Determining if all integers of the polynomial form $n^2+21n+1$ are prime

Question

Suppose I had a statement that said For all positive integers of n, ${n^2 + 21n + 1}$ is prime.

Attempt:

The first thing that I decided to do was to try and factor it. I immediately saw that it wasn't going to happen. This meant that the GCF for each term was one.

I then checked using the discriminant method and my result was ${\sqrt{437}}$ Though 437 is not prime since it is divisible by 19 and 23

My question is, is this enough to say that for all integers of this polynomial, ${n^2 + 21n + 1}$ is prime.

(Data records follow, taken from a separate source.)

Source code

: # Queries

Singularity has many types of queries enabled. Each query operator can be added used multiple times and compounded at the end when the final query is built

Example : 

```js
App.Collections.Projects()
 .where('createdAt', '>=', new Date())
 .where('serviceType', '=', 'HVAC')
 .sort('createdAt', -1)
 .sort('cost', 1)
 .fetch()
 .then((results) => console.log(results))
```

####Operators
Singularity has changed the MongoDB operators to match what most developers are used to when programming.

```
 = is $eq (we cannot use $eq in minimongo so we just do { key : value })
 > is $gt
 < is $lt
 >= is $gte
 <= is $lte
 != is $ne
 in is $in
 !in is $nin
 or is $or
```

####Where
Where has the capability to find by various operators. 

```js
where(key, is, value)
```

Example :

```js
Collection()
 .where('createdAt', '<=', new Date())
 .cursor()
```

If not, how else can I efficiently check to see that their exists at least one case that makes this not true.

Answer 1

When $n=1$, our polynomial is $23$. Now evaluate it at $n=1+23$. From "failure," success!

Remark: The same basic idea can be used to show that no non-constant polynomial $P(n)$ with integer coefficients can be prime for all natural numbers $n$.

Answer 2

André Nicholas illustrates a general observation which is easy and which works more generally.

If you wanted to continue your own observation further, one way would be:

$$f(n)=n^2+21n+1$$

$$4f(n)=(2n+21)^2-437$$

So $f(n)$ would have a factor $437$ whenever $2n+21$ is a multiple of $437$.

And since $437=441-4=21^2-2^2=19\times 23$, $f(n)$ will have a factor $19$ whenever $2n+21$ is divisible by $19$, and $23$ whenever $2n+21$ is divisible by 23.

You just need to confirm that the relevant multiple is greater than $1\times 437, 19, 23$ most of the time.

Answer 3

I would say $n^2+21n+1=(n+1)^2+19n$, so if $n+1$ has a common factor with $19$, the expression will be divisible by $19$. In fact, $18^2+21\cdot 18+1=703=19\cdot 37$